It’s possible that the designer of the universe is the all powerful, all knowledgeable, and morally perfect God of Islam, Christianity, and Judaism, but the design argument doesn’t require that conclusion. At most, the design argument would show that some force with a plan introduced order. Again, that force could be aliens, Allah, a lesser deity, an idiot god, a committee of idiot gods, and so on.

It’s possible that miracles (if they occurred) are authored by God, even though having divine properties are not required to perform them. The force that brought them about might only have enough power or knowledge to do that feat, but is a far lesser being than God.

It’s possible that evolution had some supernatural intervention to help it along, even though an argument for intelligent design doesn’t require an omni-God to be that helper. Aliens, and idiot gods again.

It’s possible that the feelings of a sublime, divine, cosmic supernatural force you’re having are brought about by contact by God, even though we know that contact with God isn’t necessary to induce those feelings. Fasting, sleep deprivation, hallucinatory drugs, and aliens again.

It’s possible that your cognitive faculties are working correctly and the feeling of having veridical access to God is in fact veridical, even though it is not necessary for the feeling to be veridical in order for it to feel like it is. History has shown us over and over again that merely having an intense feeling that you are right is an unreliable guide to when you are.

And it is possible that every single instance of suffering in the history of sentience is actually part of the plan (that we don’t understand) of a possible God.

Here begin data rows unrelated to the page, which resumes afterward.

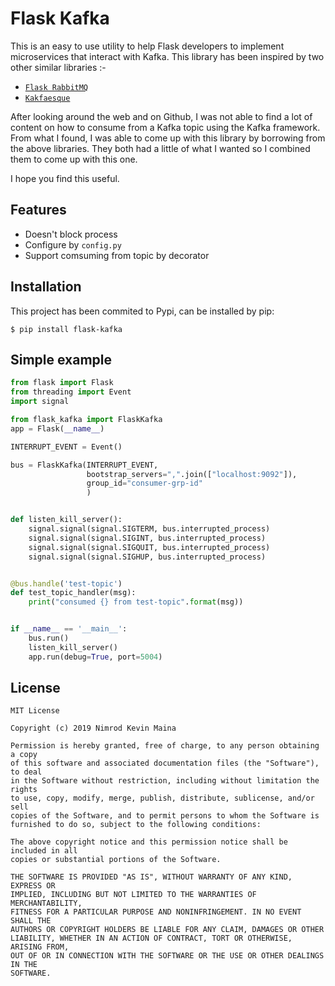 # Flask Kafka

This is an easy to use utility to help Flask developers to implement microservices that interact with Kafka. This library has been inspired by two other similar libraries :-

- [`Flask RabbitMQ`](https://github.com/pushyzheng/flask-rabbitmq) 
- [`Kakfaesque`](https://github.com/sankalpjonn/kafkaesque)

After looking around the web and on Github, I was not able to find a lot of content on how to consume from a Kafka topic using the Kafka framework. From what I found, I was able to come up with this library by borrowing from the above libraries. They both had a little of what I wanted so I combined them to come up with this one.

I hope you find this useful.

## Features

- Doesn't block process
- Configure by `config.py`
- Support comsuming from topic by decorator 

## Installation

This project has been commited to Pypi, can be installed by pip:
```shell
$ pip install flask-kafka
```

## Simple example

```python
from flask import Flask
from threading import Event
import signal

from flask_kafka import FlaskKafka
app = Flask(__name__)

INTERRUPT_EVENT = Event()

bus = FlaskKafka(INTERRUPT_EVENT,
                 bootstrap_servers=",".join(["localhost:9092"]),
                 group_id="consumer-grp-id"
                 )


def listen_kill_server():
    signal.signal(signal.SIGTERM, bus.interrupted_process)
    signal.signal(signal.SIGINT, bus.interrupted_process)
    signal.signal(signal.SIGQUIT, bus.interrupted_process)
    signal.signal(signal.SIGHUP, bus.interrupted_process)


@bus.handle('test-topic')
def test_topic_handler(msg):
    print("consumed {} from test-topic".format(msg))


if __name__ == '__main__':
    bus.run()
    listen_kill_server()
    app.run(debug=True, port=5004)

```


## License

```
MIT License

Copyright (c) 2019 Nimrod Kevin Maina

Permission is hereby granted, free of charge, to any person obtaining a copy
of this software and associated documentation files (the "Software"), to deal
in the Software without restriction, including without limitation the rights
to use, copy, modify, merge, publish, distribute, sublicense, and/or sell
copies of the Software, and to permit persons to whom the Software is
furnished to do so, subject to the following conditions:

The above copyright notice and this permission notice shall be included in all
copies or substantial portions of the Software.

THE SOFTWARE IS PROVIDED "AS IS", WITHOUT WARRANTY OF ANY KIND, EXPRESS OR
IMPLIED, INCLUDING BUT NOT LIMITED TO THE WARRANTIES OF MERCHANTABILITY,
FITNESS FOR A PARTICULAR PURPOSE AND NONINFRINGEMENT. IN NO EVENT SHALL THE
AUTHORS OR COPYRIGHT HOLDERS BE LIABLE FOR ANY CLAIM, DAMAGES OR OTHER
LIABILITY, WHETHER IN AN ACTION OF CONTRACT, TORT OR OTHERWISE, ARISING FROM,
OUT OF OR IN CONNECTION WITH THE SOFTWARE OR THE USE OR OTHER DEALINGS IN THE
SOFTWARE.
```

It’s also possible that there is no such plan and no such being.

An important note is that I am not alone in singling out these problems with these arguments. Some of theism’s most accomplished philosophical defenders like Plantinga, Hick, Swinburne, and Van Inwagen acknowledge the short comings of these approaches to the God question.

There is a stunning gap in justification here. In order for a belief in God to be justified for a person, that person needs to have grounds that render the belief likely to be true. It won’t be enough to just sketch out possibilities on every side of the topic: Well, possibly God was the first cause. And possibly God had a reason for tolerating evil. And it is possible that the designer was God. And it is possible that if God designed us, then when our cognitive faculties are functioning properly, we will have a reliable, justified belief that there is a God.

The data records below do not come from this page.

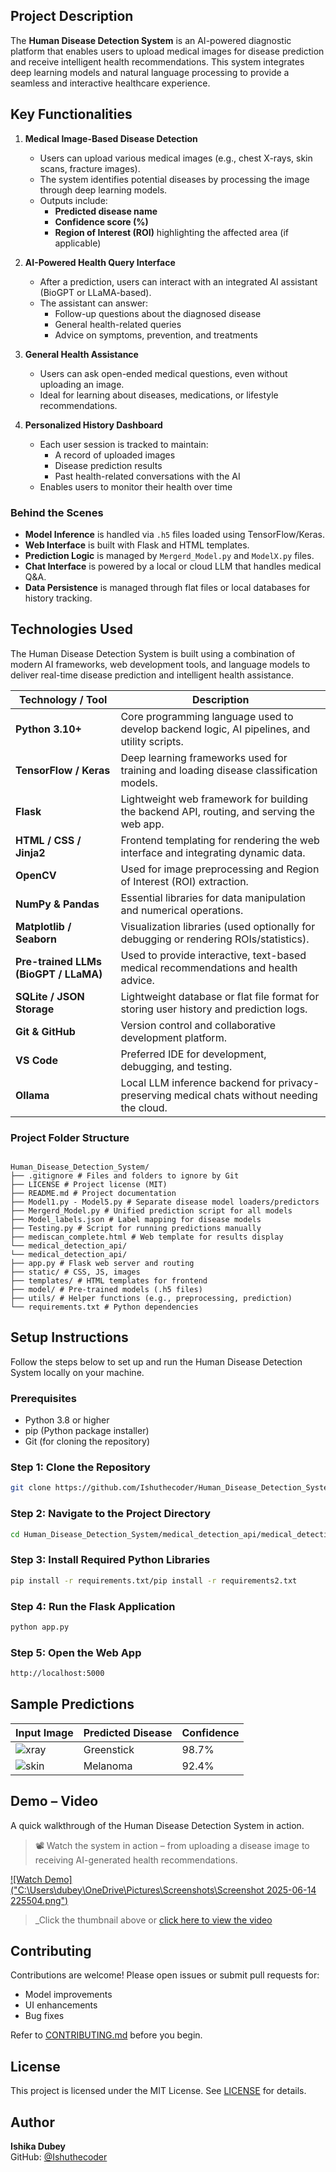 
##  Project Description

The **Human Disease Detection System** is an AI-powered diagnostic platform that enables users to upload medical images for disease prediction and receive intelligent health recommendations. This system integrates deep learning models and natural language processing to provide a seamless and interactive healthcare experience.


##  Key Functionalities

1. **Medical Image-Based Disease Detection**
   - Users can upload various medical images (e.g., chest X-rays, skin scans, fracture images).
   - The system identifies potential diseases by processing the image through deep learning models.
   - Outputs include:
     - **Predicted disease name**
     - **Confidence score (%)**
     - **Region of Interest (ROI)** highlighting the affected area (if applicable)

2. **AI-Powered Health Query Interface**
   - After a prediction, users can interact with an integrated AI assistant (BioGPT or LLaMA-based).
   - The assistant can answer:
     - Follow-up questions about the diagnosed disease
     - General health-related queries
     - Advice on symptoms, prevention, and treatments

3. **General Health Assistance**
   - Users can ask open-ended medical questions, even without uploading an image.
   - Ideal for learning about diseases, medications, or lifestyle recommendations.

4. **Personalized History Dashboard**
   - Each user session is tracked to maintain:
     - A record of uploaded images
     - Disease prediction results
     - Past health-related conversations with the AI
   - Enables users to monitor their health over time

###  Behind the Scenes

- **Model Inference** is handled via `.h5` files loaded using TensorFlow/Keras.
- **Web Interface** is built with Flask and HTML templates.
- **Prediction Logic** is managed by `Mergerd_Model.py` and `ModelX.py` files.
- **Chat Interface** is powered by a local or cloud LLM that handles medical Q&A.
- **Data Persistence** is managed through flat files or local databases for history tracking.



##  Technologies Used

The Human Disease Detection System is built using a combination of modern AI frameworks, web development tools, and language models to deliver real-time disease prediction and intelligent health assistance.

| Technology / Tool         | Description                                                                                  |
|--------------------------|----------------------------------------------------------------------------------------------|
| **Python 3.10+**          | Core programming language used to develop backend logic, AI pipelines, and utility scripts. |
| **TensorFlow / Keras**    | Deep learning frameworks used for training and loading disease classification models.        |
| **Flask**                 | Lightweight web framework for building the backend API, routing, and serving the web app.   |
| **HTML / CSS / Jinja2**   | Frontend templating for rendering the web interface and integrating dynamic data.            |
| **OpenCV**                | Used for image preprocessing and Region of Interest (ROI) extraction.                        |
| **NumPy & Pandas**        | Essential libraries for data manipulation and numerical operations.                          |
| **Matplotlib / Seaborn**  | Visualization libraries (used optionally for debugging or rendering ROIs/statistics).        |
| **Pre-trained LLMs (BioGPT / LLaMA)** | Used to provide interactive, text-based medical recommendations and health advice. |
| **SQLite / JSON Storage** | Lightweight database or flat file format for storing user history and prediction logs.       |
| **Git & GitHub**          | Version control and collaborative development platform.                                      |
| **VS Code**               | Preferred IDE for development, debugging, and testing.                                       |
| **Ollama**                | Local LLM inference backend for privacy-preserving medical chats without needing the cloud.  |


###  Project Folder Structure

```

Human_Disease_Detection_System/
├── .gitignore # Files and folders to ignore by Git
├── LICENSE # Project license (MIT)
├── README.md # Project documentation
├── Model1.py - Model5.py # Separate disease model loaders/predictors
├── Mergerd_Model.py # Unified prediction script for all models
├── Model_labels.json # Label mapping for disease models
├── Testing.py # Script for running predictions manually
├── mediscan_complete.html # Web template for results display
└── medical_detection_api/
└── medical_detection_api/
├── app.py # Flask web server and routing
├── static/ # CSS, JS, images
├── templates/ # HTML templates for frontend
├── model/ # Pre-trained models (.h5 files)
├── utils/ # Helper functions (e.g., preprocessing, prediction)
└── requirements.txt # Python dependencies

```


##  Setup Instructions

Follow the steps below to set up and run the Human Disease Detection System locally on your machine.

###  Prerequisites

- Python 3.8 or higher
- pip (Python package installer)
- Git (for cloning the repository)

###  Step 1: Clone the Repository

```bash
git clone https://github.com/Ishuthecoder/Human_Disease_Detection_System.git

```

###  Step 2: Navigate to the Project Directory

```bash
cd Human_Disease_Detection_System/medical_detection_api/medical_detection_api

```

###  Step 3: Install Required Python Libraries

```bash
pip install -r requirements.txt/pip install -r requirements2.txt

```

###  Step 4: Run the Flask Application

```bash
python app.py

```

###  Step 5: Open the Web App

```bash
http://localhost:5000

```


##  Sample Predictions

| Input Image | Predicted Disease | Confidence |
|-------------|-------------------|------------|
| ![xray]("C:\Pictures\bone_fracture.jpg") | Greenstick | 98.7% |
| ![skin]("C:\Pictures\skin_disease.jpg") | Melanoma | 92.4% |


##  Demo –  Video

A quick walkthrough of the Human Disease Detection System in action.

> 📽️ Watch the system in action – from uploading a disease image to receiving AI-generated health recommendations.

[![Watch Demo]("C:\Users\dubey\OneDrive\Pictures\Screenshots\Screenshot 2025-06-14 225504.png")]("C:\Documents\ezyZip.mp4")

> _Click the thumbnail above or [click here to view the video]("C:\Documents\ezyZip.mp4")

##  Contributing

Contributions are welcome! Please open issues or submit pull requests for:
- Model improvements
- UI enhancements
- Bug fixes

Refer to [CONTRIBUTING.md](CONTRIBUTING.md) before you begin.


##  License

This project is licensed under the MIT License. See [LICENSE](LICENSE) for details.


##  Author

**Ishika Dubey**  
GitHub: [@Ishuthecoder](https://github.com/Ishuthecoder)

If it is possible that one of the winning lottery numbers tomorrow will be 39, and it is also possible that one will be 7, and another one will possibly be 71, we don’t now have reason to think that the group of numbers: 39, 7, and 71 will probably win the lottery tomorrow.

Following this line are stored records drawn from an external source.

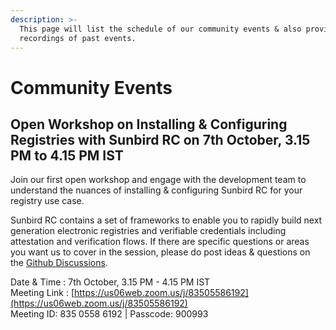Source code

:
 ```yaml
---
description: >-
  This page will list the schedule of our community events & also provide
  recordings of past events.
---
```


# Community Events

## Open Workshop on Installing & Configuring Registries with Sunbird RC on 7th October, 3.15 PM to 4.15 PM IST

Join our first open workshop and engage with the development team to understand the nuances of installing & configuring Sunbird RC for your registry use case. 

Sunbird RC contains a set of frameworks to enable you to rapidly build next generation electronic registries and verifiable credentials including attestation and verification flows. If there are specific questions or areas you want us to cover in the session, please do post ideas & questions on the [Github Discussions](https://github.com/Sunbird-RC/community/discussions). 

  
Date & Time : 7th October, 3.15 PM - 4.15 PM IST  
Meeting Link : [https://us06web.zoom.us/j/83505586192](https://us06web.zoom.us/j/83505586192)  
Meeting ID: 835 0558 6192 \| Passcode: 900993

Theism isn’t reasonable until we have some grounds that make it probable. All of these possibilities added up don’t make theism reasonable.

The believer can’t keep dodging the burden of proof forever. They are writing checks all over town to answer the challenges about these different lines of defense, but there’s no money in the account. If a table has 4 possible legs, we can’t expect it to stand up.

Thursday, October 11, 2007

Giving God A Free Pass

One of the most popular responses to the problem of evil from believers has been to argue that we are not in a position to be able to judge the rightness or wrongness of events that we observe because for all we know, somewhere down the line what appears to be a case of pointless evil today will in fact play an indispensible role in a greater good that justifies it. So ironically, the believer here presses for agnosticism about whether or not instances of horrible suffering and death that have every appearance of being utterly pointless or not worth any good that we would accept. We just can’t know, they argue, whether or not the case will turn out to be pointless, so we must suspend judgment about whether or not it actually is gratuitous evil. And therefore, God cannot be faulted.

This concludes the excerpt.